Prague, Moscow, Zagreb look up, Budapest looks down
This attitude of closure, combined with high unemployment, the devaluation of the forint and the growth of sovereign debt has pushed Hungary into unexpected poverty. According to international rating agencies, Hungary has one of the worst ratings out of all of the new Europe, passing from BBB- to BB+. As the jargon goes, it’s class ‘junk’. Orban therefore decided to ask for a loan from the international monetary fund (IMF) but the European commission interrupted negotiations in protest at the government’s latest arbitrary decisions.
In reality Orban has aroused concern and disappointment throughout the European union with the announcement of a recent legal project which plans for a true coup d’etat: founding the Hungarian central bank (Magyar nemzeti bank) and so enabling the government to control the markets, depriving the national bank of its autonomy. He wants to systematically formalise the political appointment of magistrates. Finally, he has proposed the introduction of an emergency procedure which would permit the government to approve new laws within 48 hours, without any parliamentary debate. Meanwhile, imagining perhaps a restoration of the ‘greater Hungary’ of the nazi era, Orban has granted Slavic, Romanian, Serbian and Ukrainians with Hungarian origins the right to vote in 'generation elections'. In contrast minorities within the country such as the Roma now only have symbolic representatives who don’t have the right to vote.

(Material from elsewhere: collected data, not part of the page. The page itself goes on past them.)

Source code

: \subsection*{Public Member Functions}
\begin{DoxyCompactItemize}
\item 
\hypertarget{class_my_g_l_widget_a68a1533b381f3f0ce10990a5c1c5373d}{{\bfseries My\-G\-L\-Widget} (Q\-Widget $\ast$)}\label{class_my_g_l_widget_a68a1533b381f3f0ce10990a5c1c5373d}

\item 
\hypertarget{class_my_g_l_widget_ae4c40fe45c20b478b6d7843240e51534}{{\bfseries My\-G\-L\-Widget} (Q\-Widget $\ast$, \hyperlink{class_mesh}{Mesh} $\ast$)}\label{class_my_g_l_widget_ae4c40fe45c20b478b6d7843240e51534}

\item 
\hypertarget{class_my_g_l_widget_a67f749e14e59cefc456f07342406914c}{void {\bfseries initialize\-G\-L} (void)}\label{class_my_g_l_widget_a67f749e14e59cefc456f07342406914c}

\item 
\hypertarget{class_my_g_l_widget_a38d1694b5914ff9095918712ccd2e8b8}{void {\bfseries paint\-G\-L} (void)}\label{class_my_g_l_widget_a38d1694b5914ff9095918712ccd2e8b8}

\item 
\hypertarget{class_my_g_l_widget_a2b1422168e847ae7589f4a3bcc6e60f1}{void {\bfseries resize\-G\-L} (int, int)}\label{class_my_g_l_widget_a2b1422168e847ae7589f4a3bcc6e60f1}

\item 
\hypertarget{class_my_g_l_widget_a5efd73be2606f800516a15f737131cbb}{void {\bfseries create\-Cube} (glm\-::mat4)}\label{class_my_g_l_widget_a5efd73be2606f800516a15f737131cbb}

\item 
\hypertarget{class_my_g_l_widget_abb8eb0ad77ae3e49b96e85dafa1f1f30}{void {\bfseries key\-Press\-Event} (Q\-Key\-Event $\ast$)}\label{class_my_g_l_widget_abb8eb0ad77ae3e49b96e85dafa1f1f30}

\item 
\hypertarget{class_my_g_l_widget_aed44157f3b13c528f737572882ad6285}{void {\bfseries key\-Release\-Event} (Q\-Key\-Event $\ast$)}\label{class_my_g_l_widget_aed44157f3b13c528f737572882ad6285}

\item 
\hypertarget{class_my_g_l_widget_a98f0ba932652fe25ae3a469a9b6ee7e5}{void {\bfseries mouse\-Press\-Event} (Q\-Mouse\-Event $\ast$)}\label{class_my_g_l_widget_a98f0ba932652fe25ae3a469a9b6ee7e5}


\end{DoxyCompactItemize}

‘All democrats, independent of their own political thoughts, ought to say no to any form of superior power which seeks to suppress a news channel,’ declared the founder of the movement for honest reporting - not that anyone listened. It would be wonderful to get excited about a new, completely ‘European’ spring for which recent developments in Russia prompted hopes. However, fear is alive and well on the internet: it seems that the regime of terror Orban desires has also contaminated the network where citizens are worried of being implicated or intercepted through a list of emails or their own profiles on social networks. Recently the former head of government Ferec Gyurcsany was interrogated. The arrest happened unexpectedly during a protest in front of the seat of parliament against the latest legal propositions, the ultimate manouvre of a coalition which has introduced forty new clauses and has modified the constitution six times in less than a month.
Thus while Prague mourns Vaclav Havel, hero of the velvet revolution, Croatia seems to be finally joining the EU and Russia is being transformed by protests against Putin’s habitual election fraud, the wind in Hungary is blowing the opposite direction and is taking an entire country with it. While doing so, it is sweeping away the fundamental liberties of Hungarian citizens.